Some models I estimate are some problematic mixture models. Priors and constraints help identify these things, but sometimes a chain may get stuck in a region near a constraint boundary due to not “finding” the “better” posterior mode.

In principle, this shouldn’t be ignored, since multimodal posteriors pretty well state that there are indeed multiple solution sets.

However, more practically, on simulated data I see that chains with the greatest log-posterior recover the generative parameters very well.

In developing this new model, I’ve taken a pragmatic approach based on that observation to basically select the chain with the greatest lp__, which I’m sure is a statistical sin (even if it is rooted in performance tests).

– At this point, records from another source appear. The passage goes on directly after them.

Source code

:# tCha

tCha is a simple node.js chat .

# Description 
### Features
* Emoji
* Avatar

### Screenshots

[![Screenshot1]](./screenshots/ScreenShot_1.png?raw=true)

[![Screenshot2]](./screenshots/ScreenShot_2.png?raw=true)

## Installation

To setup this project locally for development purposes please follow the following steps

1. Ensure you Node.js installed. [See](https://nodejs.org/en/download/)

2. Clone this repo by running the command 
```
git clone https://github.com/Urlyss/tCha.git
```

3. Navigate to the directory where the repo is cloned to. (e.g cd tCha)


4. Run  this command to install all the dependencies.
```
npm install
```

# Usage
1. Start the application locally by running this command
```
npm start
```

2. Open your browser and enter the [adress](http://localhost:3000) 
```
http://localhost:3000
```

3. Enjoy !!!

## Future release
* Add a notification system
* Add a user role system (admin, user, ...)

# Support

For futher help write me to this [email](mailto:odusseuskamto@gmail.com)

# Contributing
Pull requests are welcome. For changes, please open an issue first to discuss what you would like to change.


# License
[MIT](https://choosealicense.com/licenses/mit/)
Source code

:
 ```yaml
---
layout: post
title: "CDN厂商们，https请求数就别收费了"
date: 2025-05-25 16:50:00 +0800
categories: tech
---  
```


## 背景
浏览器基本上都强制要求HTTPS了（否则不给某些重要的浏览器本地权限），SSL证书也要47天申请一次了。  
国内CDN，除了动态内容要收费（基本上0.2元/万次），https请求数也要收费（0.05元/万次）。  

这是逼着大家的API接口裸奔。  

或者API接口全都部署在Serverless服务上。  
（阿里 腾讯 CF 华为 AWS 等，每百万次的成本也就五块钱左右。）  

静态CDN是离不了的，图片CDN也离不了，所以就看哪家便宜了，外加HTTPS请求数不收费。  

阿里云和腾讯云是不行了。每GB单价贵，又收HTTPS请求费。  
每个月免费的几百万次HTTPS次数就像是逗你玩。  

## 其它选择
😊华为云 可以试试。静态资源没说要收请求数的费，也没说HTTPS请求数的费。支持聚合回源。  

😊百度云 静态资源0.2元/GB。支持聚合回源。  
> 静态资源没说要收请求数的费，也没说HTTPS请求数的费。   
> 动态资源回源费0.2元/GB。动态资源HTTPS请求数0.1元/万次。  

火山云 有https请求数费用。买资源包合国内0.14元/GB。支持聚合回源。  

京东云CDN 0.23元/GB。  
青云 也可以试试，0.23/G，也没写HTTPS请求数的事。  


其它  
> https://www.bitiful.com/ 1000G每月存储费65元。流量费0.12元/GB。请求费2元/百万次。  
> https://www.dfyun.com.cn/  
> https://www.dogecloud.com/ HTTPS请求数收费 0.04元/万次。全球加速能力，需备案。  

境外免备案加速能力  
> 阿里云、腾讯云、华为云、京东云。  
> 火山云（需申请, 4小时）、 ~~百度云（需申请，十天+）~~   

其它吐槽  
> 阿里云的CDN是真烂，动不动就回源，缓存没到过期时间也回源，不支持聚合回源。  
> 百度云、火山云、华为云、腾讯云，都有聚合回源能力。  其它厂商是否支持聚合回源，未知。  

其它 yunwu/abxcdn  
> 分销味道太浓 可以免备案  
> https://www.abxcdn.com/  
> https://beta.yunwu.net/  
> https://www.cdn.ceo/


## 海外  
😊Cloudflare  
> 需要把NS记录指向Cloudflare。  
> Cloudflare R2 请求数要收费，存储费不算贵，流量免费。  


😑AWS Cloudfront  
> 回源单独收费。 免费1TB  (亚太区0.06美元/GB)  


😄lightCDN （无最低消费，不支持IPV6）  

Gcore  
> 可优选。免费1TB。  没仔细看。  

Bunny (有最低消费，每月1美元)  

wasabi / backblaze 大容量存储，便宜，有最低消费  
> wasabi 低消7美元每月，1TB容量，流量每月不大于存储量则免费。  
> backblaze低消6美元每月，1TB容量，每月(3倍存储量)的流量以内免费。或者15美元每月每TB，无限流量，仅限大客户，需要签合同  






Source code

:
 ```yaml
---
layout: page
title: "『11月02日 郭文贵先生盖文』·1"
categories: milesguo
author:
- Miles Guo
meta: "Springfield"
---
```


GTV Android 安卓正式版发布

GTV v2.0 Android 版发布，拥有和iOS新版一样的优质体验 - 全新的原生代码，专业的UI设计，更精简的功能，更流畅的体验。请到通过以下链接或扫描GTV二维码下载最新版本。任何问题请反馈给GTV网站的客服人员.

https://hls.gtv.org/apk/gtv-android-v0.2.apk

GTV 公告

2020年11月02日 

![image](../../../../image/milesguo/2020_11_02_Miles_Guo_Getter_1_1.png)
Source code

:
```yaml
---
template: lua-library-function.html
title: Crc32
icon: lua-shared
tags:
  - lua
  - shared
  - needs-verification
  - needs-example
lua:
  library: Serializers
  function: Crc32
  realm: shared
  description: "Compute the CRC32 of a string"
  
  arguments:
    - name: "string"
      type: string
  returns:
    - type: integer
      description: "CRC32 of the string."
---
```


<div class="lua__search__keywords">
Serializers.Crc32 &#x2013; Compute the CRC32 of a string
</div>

I realized last night that if I didn’t want to ignore these other regions, I could include them, but weight them according to the lp__ in that chain (or per sample?).

I tested this, and it worked fairly well. E.g., I have two chains that “found” the solution set I had generated the data from, and their mean lp__ was about -640. The other two chains were stuck in a mode near a boundary meant to identify the model, and their lp__ were about -690. On a log scale, of course, that’s a fairly large difference. So I computed the mean for a certain parameter that was weighted by the post-prob at that sample.

Or

```
samps <- as.data.frame(stanOut) # Extract samples
sum(samps$parameter * exp(samps$lp__))/sum(exp(samps$lp__)) # Weighted mean
```

The computed means, of course, lined up fairly well with the generative parameters, since the lower-lp__ chains were much, much lower on the antilog scale.

From a performance-only point of view, this worked well.

But is this a catastrophically bad idea, and more sinful than selecting the highest lp__ chain when some multimodality exists?